We study the Boussinesq system, which is the simplest fluid model that admits internal gravity waves. These dispersive waves are ubiquitous in the atmosphere and ocean and they owe their restoring mechanism to the stable stratification in these environments, i.e., to the fact that density decreases with altitude. Internal gravity waves are typically far too small in scale (especially vertical scale) to be resolvable within global numerical models and therefore their dynamics and their interactions with the mean flow must be parametrized (i.e., put in by hand) based on a combination of observations and theory. Consequently, the classic wave–mean interaction theory for internal gravity waves has been extensively developed and this provides a convenient starting point for us.

Boussinesq system and stable stratification

The simplest fluid model that captures the effect of stable internal stratification is the Boussinesq model, which can be derived from the Euler equations under the assumption of a small density contrast across the fluid together with ∇·u = 0. Importantly, the latter constraint filters sound waves and reduces the degrees of freedom compared to the Euler system.

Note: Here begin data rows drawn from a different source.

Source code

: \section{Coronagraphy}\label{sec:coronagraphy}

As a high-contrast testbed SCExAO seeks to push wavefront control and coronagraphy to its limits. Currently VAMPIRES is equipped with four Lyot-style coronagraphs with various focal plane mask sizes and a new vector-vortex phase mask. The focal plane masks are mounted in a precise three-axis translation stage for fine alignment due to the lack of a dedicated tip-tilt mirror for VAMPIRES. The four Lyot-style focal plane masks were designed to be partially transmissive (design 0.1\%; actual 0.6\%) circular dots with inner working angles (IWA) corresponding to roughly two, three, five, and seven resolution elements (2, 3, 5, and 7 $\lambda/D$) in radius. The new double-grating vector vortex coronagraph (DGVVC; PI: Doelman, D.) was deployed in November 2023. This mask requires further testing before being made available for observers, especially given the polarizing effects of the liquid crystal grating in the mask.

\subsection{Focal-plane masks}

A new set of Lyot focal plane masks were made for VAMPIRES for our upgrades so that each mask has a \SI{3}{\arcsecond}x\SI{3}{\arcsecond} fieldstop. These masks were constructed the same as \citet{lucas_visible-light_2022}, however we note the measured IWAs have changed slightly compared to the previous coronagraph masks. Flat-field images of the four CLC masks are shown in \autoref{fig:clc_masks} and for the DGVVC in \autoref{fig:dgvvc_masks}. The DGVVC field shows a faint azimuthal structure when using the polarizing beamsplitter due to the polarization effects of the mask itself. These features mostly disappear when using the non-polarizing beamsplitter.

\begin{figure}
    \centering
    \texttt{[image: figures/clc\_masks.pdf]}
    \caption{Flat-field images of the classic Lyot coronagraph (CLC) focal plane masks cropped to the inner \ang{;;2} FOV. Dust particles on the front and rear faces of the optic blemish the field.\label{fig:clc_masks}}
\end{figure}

Before writing down the governing equations we note that as a realistic model for atmospheric and oceanic flows the Boussinesq system is mostly limited by its global restriction to small density contrasts across the fluid, and that these limitations are much more severe in the atmosphere than in the ocean. Specifically, in the ocean the global density contrast is only about 3%, whilst in the atmosphere density changes by 100% in the vertical.